Il ne s'est finalement pas présenté, a indiqué la police.

"Il est choquant de voir comment la méfiance entre deux communautés s'est répandue dans les rues", a déclaré à Reuters le ministre de l'intérieur de l'Haryana, Anil Vij.

"La sécurité a été rétablie... le soulagement et l'harmonie sociale prendront du temps", a déclaré M. Vij, ajoutant que les autorités comprenaient les préoccupations des entreprises de Gurugram en matière de sécurité.

Gurugram, anciennement connue sous le nom de Gurgaon, est une ville de plus de 1,5 million d'habitants qui partage une frontière avec New Delhi.

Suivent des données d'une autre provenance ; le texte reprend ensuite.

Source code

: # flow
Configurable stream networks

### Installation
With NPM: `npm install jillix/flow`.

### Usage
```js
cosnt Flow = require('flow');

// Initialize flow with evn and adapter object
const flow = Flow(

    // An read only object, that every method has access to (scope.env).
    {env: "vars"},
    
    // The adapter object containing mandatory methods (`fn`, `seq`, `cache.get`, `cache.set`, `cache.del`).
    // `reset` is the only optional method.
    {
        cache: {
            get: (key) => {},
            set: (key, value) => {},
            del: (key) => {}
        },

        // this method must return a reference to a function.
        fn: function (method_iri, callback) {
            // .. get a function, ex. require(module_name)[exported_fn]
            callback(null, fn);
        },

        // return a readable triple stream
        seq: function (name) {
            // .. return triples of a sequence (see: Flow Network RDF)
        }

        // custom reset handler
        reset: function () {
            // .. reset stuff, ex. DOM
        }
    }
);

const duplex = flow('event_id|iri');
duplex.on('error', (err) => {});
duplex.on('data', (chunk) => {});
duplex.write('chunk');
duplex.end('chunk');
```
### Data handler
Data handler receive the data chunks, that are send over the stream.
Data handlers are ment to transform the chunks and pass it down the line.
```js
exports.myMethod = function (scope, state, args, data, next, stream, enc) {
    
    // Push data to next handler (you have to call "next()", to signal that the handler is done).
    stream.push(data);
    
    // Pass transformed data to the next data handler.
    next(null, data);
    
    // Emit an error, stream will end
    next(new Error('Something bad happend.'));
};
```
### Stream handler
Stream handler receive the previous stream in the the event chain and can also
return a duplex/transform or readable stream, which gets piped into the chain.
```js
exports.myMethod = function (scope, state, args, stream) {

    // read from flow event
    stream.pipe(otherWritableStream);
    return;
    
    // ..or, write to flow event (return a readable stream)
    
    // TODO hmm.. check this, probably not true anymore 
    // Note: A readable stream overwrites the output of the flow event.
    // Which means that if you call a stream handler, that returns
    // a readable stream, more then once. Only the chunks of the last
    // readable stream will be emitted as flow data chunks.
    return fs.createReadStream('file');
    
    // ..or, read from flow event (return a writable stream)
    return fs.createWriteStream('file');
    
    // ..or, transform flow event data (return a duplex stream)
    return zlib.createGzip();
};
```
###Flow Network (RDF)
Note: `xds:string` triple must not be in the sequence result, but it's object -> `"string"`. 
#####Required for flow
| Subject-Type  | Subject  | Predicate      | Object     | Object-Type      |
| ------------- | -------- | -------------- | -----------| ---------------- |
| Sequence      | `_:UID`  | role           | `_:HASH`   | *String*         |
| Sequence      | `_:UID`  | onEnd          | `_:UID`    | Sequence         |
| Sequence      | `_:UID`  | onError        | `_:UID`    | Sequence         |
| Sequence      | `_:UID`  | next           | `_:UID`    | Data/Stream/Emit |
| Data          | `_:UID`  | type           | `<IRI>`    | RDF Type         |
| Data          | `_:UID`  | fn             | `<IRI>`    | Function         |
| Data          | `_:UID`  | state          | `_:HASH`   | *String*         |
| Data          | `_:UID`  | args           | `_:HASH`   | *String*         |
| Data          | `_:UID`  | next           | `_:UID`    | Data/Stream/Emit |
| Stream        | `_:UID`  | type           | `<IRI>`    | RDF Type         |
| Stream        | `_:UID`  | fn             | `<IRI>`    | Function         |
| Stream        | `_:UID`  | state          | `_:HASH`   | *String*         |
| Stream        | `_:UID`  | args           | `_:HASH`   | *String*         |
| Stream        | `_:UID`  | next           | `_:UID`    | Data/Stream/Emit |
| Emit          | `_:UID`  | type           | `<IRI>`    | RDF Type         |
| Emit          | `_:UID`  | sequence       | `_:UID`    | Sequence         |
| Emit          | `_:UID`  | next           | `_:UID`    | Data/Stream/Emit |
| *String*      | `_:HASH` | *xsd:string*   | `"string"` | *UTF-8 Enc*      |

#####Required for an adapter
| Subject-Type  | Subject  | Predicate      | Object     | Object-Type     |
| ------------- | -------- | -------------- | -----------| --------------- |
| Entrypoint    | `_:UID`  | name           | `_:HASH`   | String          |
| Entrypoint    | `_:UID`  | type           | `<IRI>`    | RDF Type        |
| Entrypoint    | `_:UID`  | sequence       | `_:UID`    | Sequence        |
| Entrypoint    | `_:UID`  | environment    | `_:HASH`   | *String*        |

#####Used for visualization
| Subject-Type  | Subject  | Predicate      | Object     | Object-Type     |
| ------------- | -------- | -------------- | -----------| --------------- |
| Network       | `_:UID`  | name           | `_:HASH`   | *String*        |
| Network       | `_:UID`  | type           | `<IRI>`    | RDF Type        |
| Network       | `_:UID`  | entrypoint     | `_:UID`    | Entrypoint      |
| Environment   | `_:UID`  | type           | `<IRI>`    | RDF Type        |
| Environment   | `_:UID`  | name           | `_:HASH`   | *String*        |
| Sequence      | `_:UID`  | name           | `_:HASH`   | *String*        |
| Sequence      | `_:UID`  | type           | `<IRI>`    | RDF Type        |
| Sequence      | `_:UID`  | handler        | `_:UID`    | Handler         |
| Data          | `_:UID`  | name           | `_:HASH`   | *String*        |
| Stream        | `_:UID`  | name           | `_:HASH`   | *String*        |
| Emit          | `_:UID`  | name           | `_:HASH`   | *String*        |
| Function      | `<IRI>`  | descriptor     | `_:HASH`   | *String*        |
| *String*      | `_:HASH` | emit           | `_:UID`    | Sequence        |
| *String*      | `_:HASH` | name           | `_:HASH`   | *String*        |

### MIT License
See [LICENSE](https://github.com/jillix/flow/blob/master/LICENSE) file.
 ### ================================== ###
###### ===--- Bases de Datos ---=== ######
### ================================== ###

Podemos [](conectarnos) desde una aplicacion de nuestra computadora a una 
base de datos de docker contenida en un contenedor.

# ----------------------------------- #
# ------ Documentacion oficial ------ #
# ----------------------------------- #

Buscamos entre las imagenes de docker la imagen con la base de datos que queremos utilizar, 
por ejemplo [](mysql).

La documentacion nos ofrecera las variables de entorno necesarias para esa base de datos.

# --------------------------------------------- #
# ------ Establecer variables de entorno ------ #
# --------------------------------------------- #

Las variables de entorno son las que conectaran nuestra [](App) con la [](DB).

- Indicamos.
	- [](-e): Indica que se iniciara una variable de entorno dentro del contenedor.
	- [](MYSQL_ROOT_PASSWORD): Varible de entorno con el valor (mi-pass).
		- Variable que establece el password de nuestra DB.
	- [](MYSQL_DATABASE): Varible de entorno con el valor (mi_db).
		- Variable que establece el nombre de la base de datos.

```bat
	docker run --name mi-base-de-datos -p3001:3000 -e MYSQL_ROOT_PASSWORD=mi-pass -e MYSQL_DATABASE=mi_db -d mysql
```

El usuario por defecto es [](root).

Nouveau centre urbain doté de gratte-ciel, d'hôtels de luxe, de centres commerciaux et de condominiums fermés, elle accueille des multinationales, de grandes entreprises indiennes et des jeunes pousses. 250 des 500 sociétés les plus importantes du monde (Fortune 500) y ont des bureaux.

Parmi les multinationales qui y ont des bureaux, citons Google, American Express, Dell, Samsung, Ernst & Young et Deloitte. La principale usine indienne de Suzuki est également située près de Gurugram.

En raison des violences, de nombreuses entreprises ont autorisé leurs employés à travailler à domicile mardi, tandis que les écoles et les universités ont été fermées avant de reprendre les cours mercredi.

TENSIONS ANTÉRIEURES

Par le passé, la ville de Gurugram a été le théâtre de tensions liées à l'organisation par les musulmans de prières du vendredi dans les espaces publics et à la vente de viande pendant les fêtes hindoues, que les groupes hindous voulaient voir interdire pour respecter le sentiment hindou.

Des affrontements entre la majorité hindoue et la minorité musulmane de l'Inde éclatent de temps à autre, mais ils sont moins fréquents depuis que le gouvernement BJP du Premier ministre Narendra Modi a pris le pouvoir en 2014.

Mais les tensions entre les communautés ont augmenté, de nombreux musulmans affirmant vivre dans la peur alors que les militants hindous sont enhardis par la politique du BJP.

"Des hommes musulmans ont attaqué le cortège hindou et ont tué un grand nombre de nos concitoyens", a déclaré Praveen Babbar, un dirigeant de Hindu Yuva Vahini (Force de la jeunesse hindoue).

"Chaque action entraîne une réaction non seulement égale, mais parfois encore plus effrontée", a-t-il ajouté.

Aftab Ahmed, député de l'État de Nuh et membre du parti d'opposition, le Congrès, a reproché à la police locale de ne pas avoir agi assez rapidement alors qu'il l'avait alertée sur les "déclarations provocatrices" faites par des dirigeants hindous.

La police de l'Haryana a toutefois déclaré avoir agi rapidement et empêché les émeutes de se propager, et que deux de ses hommes avaient été tués dans les violences.

Selon les analystes, ces violences sont inquiétantes en raison du message qu'elles envoient aux entreprises, à un moment où New Delhi cherche à accroître les investissements dans le cadre de sa campagne "Make in India".

"La réaction officielle a été inexplicablement lente", a déclaré Tara Kartha, chercheur à l'Institut d'études sur la paix et les conflits, basé à New Delhi.

"Le cœur commercial du nord de l'Inde était une cible cette fois-ci. Cela aurait dû être évité.